My panel-raising planes

I’ve gathered some tools to my bosom over the years. Special ones in some cases, some simply beautiful in art form and then those that will never be made again. Some are more rare than good looking or even particularly old. I do like the rarer ones though. I’m not interested in collecting for collecting’s sake as such. But then again I suppose I do have one or two that pique my interest, the ones where a wooden plane maker used their long-term name to enter the cast metal arena and perhaps didn’t quite have enough remaining oomph to compete with Stanley and Record or perhaps the Prestons and Tyzacks.

Top two right, Tyzack, bottom two left the original Preston design.

The Preston-style router plane made also for Tyzack do not necessarily work much if any better than a Stanley, a Record, or for that matter Lie Nielsen or Veritas, at the end of the day. They just have slightly longer soles and additional blade relocation positions if needed that’s all. Add a wooden one and you have equality.

Regular position on a wooden sole

The Veritas router version copied the Stanley/Record router types  71 by placing the blade into the vee post for guaranteed vertical alignment and, more importantly, a more secure mechanical securement of the blade/cutter that doesn’t come loose as with square-on fastenings. I own them and use them more because I might just prefer the openness of the platen of the Preston type. That said, attaching the wooden sole negates that open aspect benefit if indeed it is a true benefit. That’s why you see me with two of them, one with wooden sole and the other without. A real luxury now that that they have quadrupled in price.

Outboard end position

Alternative positioning for Preston-type router cutter

Inboard end position
Outboard regular position

A few years ago I bought my first I Sorby jack plane. I bought it because it was such a  rarity that I had never seen one in my life, let alone after years of buying via eBay. I bought it for a song and I have bought others since . I have not seen another 5 1/2 jack like the one I bought. I really love this plane and a few years after my purchase John Winter, my then apprentice, saw one on eBay and bought it. Such is the scarcity. I have not seen one since. These are my collection of the same stable.

My rare I Sorby planes

I also like the Woden planes too. They were well made and more robust than either Record or Stanley and fewer more solid. Now these are not rare but less known and still very much available on eBay. Buy while you can.

Not rare but nice. I am reshaping this handle to fit my hand.

They will disappear in the future I am sure. I have all of the ones they ever made too. The handles always need reworking. It’s funny that people with large hands always say they need a larger handle when reality tells me you must make the existing handle smaller to make room for the hand in the limited space twixt tote and adjusters. I always wondered why they didn’t make the planes 10% bigger all over. I have large hands but fat-free ones—hillocks of muscle not hummocks of pudginess!

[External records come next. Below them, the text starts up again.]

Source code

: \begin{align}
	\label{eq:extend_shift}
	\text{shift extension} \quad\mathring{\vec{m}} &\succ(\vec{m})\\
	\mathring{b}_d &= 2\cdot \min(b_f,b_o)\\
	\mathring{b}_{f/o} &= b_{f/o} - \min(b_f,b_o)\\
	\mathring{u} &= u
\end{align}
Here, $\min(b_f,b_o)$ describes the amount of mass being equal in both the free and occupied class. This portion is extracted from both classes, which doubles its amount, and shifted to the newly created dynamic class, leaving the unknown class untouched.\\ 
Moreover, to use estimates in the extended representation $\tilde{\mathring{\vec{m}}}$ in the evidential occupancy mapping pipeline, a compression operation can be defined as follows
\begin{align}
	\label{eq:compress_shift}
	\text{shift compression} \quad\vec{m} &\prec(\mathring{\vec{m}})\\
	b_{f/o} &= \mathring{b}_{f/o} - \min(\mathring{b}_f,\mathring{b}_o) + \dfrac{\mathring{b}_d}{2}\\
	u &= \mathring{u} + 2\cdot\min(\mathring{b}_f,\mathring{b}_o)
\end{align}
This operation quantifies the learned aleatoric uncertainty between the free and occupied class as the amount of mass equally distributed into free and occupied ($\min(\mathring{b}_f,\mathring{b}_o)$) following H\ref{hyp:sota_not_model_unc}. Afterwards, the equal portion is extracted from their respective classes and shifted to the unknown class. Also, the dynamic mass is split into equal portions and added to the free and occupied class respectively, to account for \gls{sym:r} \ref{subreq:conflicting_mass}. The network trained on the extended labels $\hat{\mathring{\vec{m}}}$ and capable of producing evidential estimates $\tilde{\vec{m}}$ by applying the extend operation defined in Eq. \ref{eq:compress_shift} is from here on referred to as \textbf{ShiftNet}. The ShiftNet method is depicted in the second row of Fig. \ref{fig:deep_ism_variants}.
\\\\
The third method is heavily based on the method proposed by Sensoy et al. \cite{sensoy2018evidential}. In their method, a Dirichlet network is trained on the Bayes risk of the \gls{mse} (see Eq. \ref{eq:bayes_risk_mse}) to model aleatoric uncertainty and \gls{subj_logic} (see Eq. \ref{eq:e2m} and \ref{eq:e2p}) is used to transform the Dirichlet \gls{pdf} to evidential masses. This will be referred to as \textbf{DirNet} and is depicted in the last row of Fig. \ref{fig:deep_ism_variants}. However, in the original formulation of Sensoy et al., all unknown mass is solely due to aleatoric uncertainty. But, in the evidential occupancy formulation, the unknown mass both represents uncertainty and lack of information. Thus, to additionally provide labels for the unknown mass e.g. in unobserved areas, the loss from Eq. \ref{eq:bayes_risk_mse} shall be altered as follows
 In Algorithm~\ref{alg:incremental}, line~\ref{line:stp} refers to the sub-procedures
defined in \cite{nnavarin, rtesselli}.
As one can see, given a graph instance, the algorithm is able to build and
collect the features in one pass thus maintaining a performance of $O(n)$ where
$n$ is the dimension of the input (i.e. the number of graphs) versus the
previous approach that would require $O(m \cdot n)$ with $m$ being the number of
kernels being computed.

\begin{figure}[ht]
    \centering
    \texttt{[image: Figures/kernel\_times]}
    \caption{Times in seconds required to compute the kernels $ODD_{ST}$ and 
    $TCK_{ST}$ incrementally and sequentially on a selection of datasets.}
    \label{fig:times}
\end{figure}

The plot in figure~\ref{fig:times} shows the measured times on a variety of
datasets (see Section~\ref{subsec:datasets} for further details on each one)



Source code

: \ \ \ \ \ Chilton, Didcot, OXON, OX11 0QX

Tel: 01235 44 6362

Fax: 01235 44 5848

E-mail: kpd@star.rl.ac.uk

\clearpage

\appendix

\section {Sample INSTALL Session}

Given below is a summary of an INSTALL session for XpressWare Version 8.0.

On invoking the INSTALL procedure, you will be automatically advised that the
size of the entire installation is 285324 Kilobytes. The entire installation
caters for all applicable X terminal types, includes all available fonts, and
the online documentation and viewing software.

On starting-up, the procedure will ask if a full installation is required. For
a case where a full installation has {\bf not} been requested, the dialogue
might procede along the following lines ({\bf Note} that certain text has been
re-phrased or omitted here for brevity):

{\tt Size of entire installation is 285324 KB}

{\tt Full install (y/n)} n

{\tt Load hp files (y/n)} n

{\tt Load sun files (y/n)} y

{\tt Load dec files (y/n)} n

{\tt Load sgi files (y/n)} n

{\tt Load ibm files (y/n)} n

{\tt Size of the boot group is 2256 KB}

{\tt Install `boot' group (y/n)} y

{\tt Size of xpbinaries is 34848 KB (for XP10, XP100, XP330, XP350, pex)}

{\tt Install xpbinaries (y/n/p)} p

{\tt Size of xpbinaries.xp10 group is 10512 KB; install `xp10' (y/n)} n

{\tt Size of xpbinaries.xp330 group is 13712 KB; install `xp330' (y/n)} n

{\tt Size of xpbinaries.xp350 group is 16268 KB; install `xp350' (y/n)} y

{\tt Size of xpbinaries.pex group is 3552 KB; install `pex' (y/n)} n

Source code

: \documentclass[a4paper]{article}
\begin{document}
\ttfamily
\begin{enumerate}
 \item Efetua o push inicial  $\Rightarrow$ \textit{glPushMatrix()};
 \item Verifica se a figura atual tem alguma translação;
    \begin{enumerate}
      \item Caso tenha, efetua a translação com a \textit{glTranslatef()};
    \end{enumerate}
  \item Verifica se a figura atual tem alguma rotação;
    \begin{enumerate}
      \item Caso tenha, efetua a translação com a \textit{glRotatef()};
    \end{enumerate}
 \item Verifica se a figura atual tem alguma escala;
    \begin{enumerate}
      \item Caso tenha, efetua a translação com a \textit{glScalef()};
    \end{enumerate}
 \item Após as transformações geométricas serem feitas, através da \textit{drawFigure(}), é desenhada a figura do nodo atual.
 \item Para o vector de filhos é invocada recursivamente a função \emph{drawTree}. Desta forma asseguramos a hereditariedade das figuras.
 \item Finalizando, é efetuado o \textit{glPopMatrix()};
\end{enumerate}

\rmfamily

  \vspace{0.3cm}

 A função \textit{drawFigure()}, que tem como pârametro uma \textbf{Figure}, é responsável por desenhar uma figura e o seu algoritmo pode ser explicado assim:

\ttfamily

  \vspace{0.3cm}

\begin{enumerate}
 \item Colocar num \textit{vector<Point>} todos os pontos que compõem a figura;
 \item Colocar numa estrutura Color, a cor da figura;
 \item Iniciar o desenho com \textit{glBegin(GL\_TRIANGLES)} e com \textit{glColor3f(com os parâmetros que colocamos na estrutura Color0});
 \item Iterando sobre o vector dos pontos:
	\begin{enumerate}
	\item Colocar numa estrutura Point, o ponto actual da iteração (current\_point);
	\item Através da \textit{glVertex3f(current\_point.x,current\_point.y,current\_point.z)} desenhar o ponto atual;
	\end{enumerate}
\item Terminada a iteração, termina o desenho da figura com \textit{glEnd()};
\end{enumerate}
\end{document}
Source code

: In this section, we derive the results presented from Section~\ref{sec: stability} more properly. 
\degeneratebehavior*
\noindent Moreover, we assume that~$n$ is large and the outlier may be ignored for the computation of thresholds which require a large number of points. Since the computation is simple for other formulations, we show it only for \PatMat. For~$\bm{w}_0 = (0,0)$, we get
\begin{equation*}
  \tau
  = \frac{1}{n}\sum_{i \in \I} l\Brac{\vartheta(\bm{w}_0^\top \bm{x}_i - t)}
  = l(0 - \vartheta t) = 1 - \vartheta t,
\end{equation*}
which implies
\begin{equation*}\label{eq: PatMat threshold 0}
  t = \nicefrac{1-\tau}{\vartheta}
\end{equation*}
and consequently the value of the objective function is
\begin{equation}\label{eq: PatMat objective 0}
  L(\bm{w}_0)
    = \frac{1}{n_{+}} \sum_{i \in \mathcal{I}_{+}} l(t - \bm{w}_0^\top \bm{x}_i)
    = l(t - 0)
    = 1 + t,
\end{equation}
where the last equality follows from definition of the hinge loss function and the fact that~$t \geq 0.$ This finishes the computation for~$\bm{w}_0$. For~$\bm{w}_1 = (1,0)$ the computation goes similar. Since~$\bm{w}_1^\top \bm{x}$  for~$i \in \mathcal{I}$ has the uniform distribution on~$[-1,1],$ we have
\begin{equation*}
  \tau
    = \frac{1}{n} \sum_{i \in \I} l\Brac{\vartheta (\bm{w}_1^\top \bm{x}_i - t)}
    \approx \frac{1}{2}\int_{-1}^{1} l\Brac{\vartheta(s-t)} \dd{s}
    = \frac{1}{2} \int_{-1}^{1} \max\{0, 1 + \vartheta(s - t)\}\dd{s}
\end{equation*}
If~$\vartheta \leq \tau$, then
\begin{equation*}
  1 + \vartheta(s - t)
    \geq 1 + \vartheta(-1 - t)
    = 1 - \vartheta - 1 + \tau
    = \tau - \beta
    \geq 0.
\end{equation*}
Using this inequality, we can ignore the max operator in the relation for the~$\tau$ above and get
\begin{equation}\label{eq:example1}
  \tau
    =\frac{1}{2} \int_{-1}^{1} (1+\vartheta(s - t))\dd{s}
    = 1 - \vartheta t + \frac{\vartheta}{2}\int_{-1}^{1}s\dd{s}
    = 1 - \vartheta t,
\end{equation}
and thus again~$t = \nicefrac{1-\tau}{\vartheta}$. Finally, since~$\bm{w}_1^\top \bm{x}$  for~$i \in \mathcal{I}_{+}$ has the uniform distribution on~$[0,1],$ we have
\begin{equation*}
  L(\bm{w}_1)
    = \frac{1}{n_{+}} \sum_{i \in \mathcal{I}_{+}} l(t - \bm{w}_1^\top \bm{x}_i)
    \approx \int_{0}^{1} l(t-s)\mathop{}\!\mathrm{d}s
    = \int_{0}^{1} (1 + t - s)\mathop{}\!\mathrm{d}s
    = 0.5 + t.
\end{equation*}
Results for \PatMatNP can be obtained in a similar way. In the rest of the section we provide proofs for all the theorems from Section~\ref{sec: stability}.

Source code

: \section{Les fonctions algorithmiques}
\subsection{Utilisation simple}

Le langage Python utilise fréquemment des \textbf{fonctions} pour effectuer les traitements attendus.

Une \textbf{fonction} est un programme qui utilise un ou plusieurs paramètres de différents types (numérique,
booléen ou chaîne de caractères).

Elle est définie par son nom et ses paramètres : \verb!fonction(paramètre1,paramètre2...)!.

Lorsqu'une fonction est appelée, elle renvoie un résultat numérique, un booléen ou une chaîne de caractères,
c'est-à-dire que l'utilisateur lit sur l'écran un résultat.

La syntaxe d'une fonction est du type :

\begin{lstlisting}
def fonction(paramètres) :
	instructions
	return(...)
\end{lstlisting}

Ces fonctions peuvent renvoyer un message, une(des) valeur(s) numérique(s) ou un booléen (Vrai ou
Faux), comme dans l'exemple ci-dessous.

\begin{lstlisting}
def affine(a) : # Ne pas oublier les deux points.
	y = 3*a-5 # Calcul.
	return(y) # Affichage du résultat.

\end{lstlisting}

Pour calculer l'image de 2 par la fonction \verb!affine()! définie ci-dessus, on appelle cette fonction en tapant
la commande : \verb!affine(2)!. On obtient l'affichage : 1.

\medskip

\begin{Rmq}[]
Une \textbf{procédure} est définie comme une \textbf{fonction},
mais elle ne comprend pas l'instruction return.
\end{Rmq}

Oh, and all of the above just got rarer and doubled in price!

18 Comments

  1. In imitation of Mr. Sellers, I purchased two Woden #4 planes on eBay. Reasonable price, but the first one came without one of the two screws to hold the frog to the body. That’s when I learned that they were (a) not interchangeable with any of the Stanley or Record planes I own and (B) I couldn’t determine the thread size. Anyone know of a source for Woden parts? Thanks in advance.

    1. Hi Tom,

      Find yourself a model engineer nearby and he or she will be able to sort you out without much difficulty. The heads on the Stanley and Millers falls planes I have are what I’d call a “cheese head” screw and the threads can probably be sorted out by trial and error although they might be BSA threads or something other than a 60 degree included angle.

      Such simple screws can be made up quite readily by a model engineer and you only need a couple.

    2. With a pair of calipers and a thread-gauge (https://en.wikipedia.org/wiki/Thread_pitch_gauge) you should be able to figure out the most important characteristics of the thread: diameter and pitch. Top angle (60 degree angle for metric thread, 55 degrees for many English threads) is less important here but can also be figured out with a proper gauge. If you don’t have these, your local hardware store (that sells to professionals) will probably have these gauges laying next to the cash-register – mine does, anyways. They should be able to figure it out for you if you feel daunted.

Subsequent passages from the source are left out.